Her anguished, desperate attempts to escape compose the film, as she and her friends run away, then try to destroy the creature. If that bogeyman sounds a little lame, it becomes quickly apparent that it instead has more or less unlimited potential for frights. Every shot of a doorway becomes drenched with tension. Every window. Every exterior with figures walking in the background. Mitchell knows well enough that if he features enough of these shots then the rise in tension gives his actual scares more impact when they eventually do come. And come they do, in a series of beautifully mounted set-pieces, which inventively play on the specific terror of this implacable, blank-eyed shape-shifter.

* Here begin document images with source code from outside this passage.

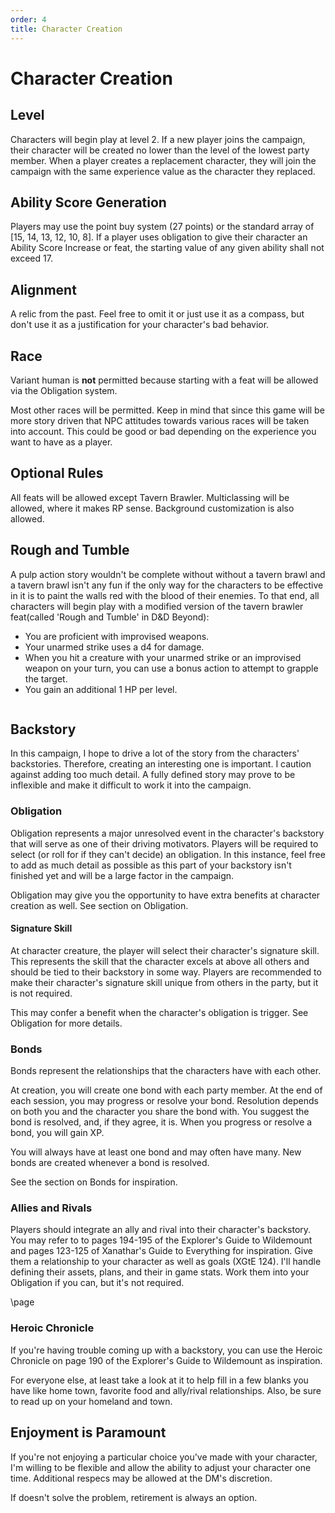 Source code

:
 ```yaml
---
order: 4
title: Character Creation
---
```


# Character Creation

## Level

Characters will begin play at level 2. If a new player joins the campaign, their character will be created no lower than the level of the lowest party member. When a player creates a replacement character, they will join the campaign with the same experience value as the character they replaced.

## Ability Score Generation

Players may use the point buy system (27 points) or the standard array of [15, 14, 13, 12, 10, 8]. If a player uses obligation to give their character an Ability Score Increase or feat, the starting value of any given ability shall not exceed 17.

## Alignment

A relic from the past. Feel free to omit it or just use it as a compass, but don't use it as a justification for your character's bad behavior.

## Race

Variant human is **not** permitted because starting with a feat will be allowed via the Obligation system.

Most other races will be permitted. Keep in mind that since this game will be more story driven that NPC attitudes towards various races will be taken into account. This could be good or bad depending on the experience you want to have as a player.

## Optional Rules

All feats will be allowed except Tavern Brawler. Multiclassing will be allowed, where it makes RP sense. Background customization is also allowed.

## Rough and Tumble

A pulp action story wouldn't be complete without without a tavern brawl and a tavern brawl isn't any fun if the only way for the characters to be effective in it is to paint the walls red with the blood of their enemies. To that end, all characters will begin play with a modified version of the tavern brawler feat(called 'Rough and Tumble' in D&D Beyond):

- You are proficient with improvised weapons.
- Your unarmed strike uses a d4 for damage.
- When you hit a creature with your unarmed strike or an improvised weapon on your turn, you can use a bonus action to attempt to grapple the target.
- You gain an additional 1 HP per level.

```

```

## Backstory

In this campaign, I hope to drive a lot of the story from the characters' backstories. Therefore, creating an interesting one is important. I caution against adding too much detail. A fully defined story may prove to be inflexible and make it difficult to work it into the campaign.

### Obligation

Obligation represents a major unresolved event in the character's backstory that will serve as one of their driving motivators. Players will be required to select (or roll for if they can't decide) an obligation. In this instance, feel free to add as much detail as possible as this part of your backstory isn't finished yet and will be a large factor in the campaign.

Obligation may give you the opportunity to have extra benefits at character creation as well. See section on Obligation.

#### Signature Skill

At character creature, the player will select their character's signature skill. This represents the skill that the character excels at above all others and should be tied to their backstory in some way. Players are recommended to make their character's signature skill unique from others in the party, but it is not required.

This may confer a benefit when the character's obligation is trigger. See Obligation for more details.

### Bonds

Bonds represent the relationships that the characters have with each other.

At creation, you will create one bond with each party member. At the end of each session, you may progress or resolve your bond. Resolution depends on both you and the character you share the bond with. You suggest the bond is resolved, and, if they agree, it is. When you progress or resolve a bond, you will gain XP.

You will always have at least one bond and may often have many. New bonds are created whenever a bond is resolved.

See the section on Bonds for inspiration.

### Allies and Rivals

Players should integrate an ally and rival into their character's backstory. You may refer to to pages 194-195 of the Explorer's Guide to Wildemount and pages 123-125 of Xanathar's Guide to Everything for inspiration. Give them a relationship to your character as well as goals (XGtE 124). I'll handle defining their assets, plans, and their in game stats. Work them into your Obligation if you can, but it's not required.

\page

### Heroic Chronicle

If you're having trouble coming up with a backstory, you can use the Heroic Chronicle on page 190 of the Explorer's Guide to Wildemount as inspiration.

For everyone else, at least take a look at it to help fill in a few blanks you have like home town, favorite food and ally/rival relationships. Also, be sure to read up on your homeland and town.

## Enjoyment is Paramount

If you're not enjoying a particular choice you've made with your character, I'm willing to be flexible and allow the ability to adjust your character one time. Additional respecs may be allowed at the DM's discretion.

If doesn't solve the problem, retirement is always an option.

The tone is sober and muted throughout. Like Mitchell's terrific debut, The Myth of the American Sleepover, It Follows is set in a strangely timeless sort of suburban world, all big lawns and wide streets. The characters are earnest, serious, lacking the flip cynicism of the teens in most modern horror cinema. But then this is nothing like most modern horror cinema, being artier and far more ambiguous, the moody synth score by Disasterpiece helping maintain that feeling of low, sickly dread throughout. There is also ample, obvious subtext here, themes of teenage alienation running alongside the key ideas of sexually transmitted disease and social stigma.
But they never get in the way of the chief aim: to frighten the audience, which is something It Follows does tremendously well.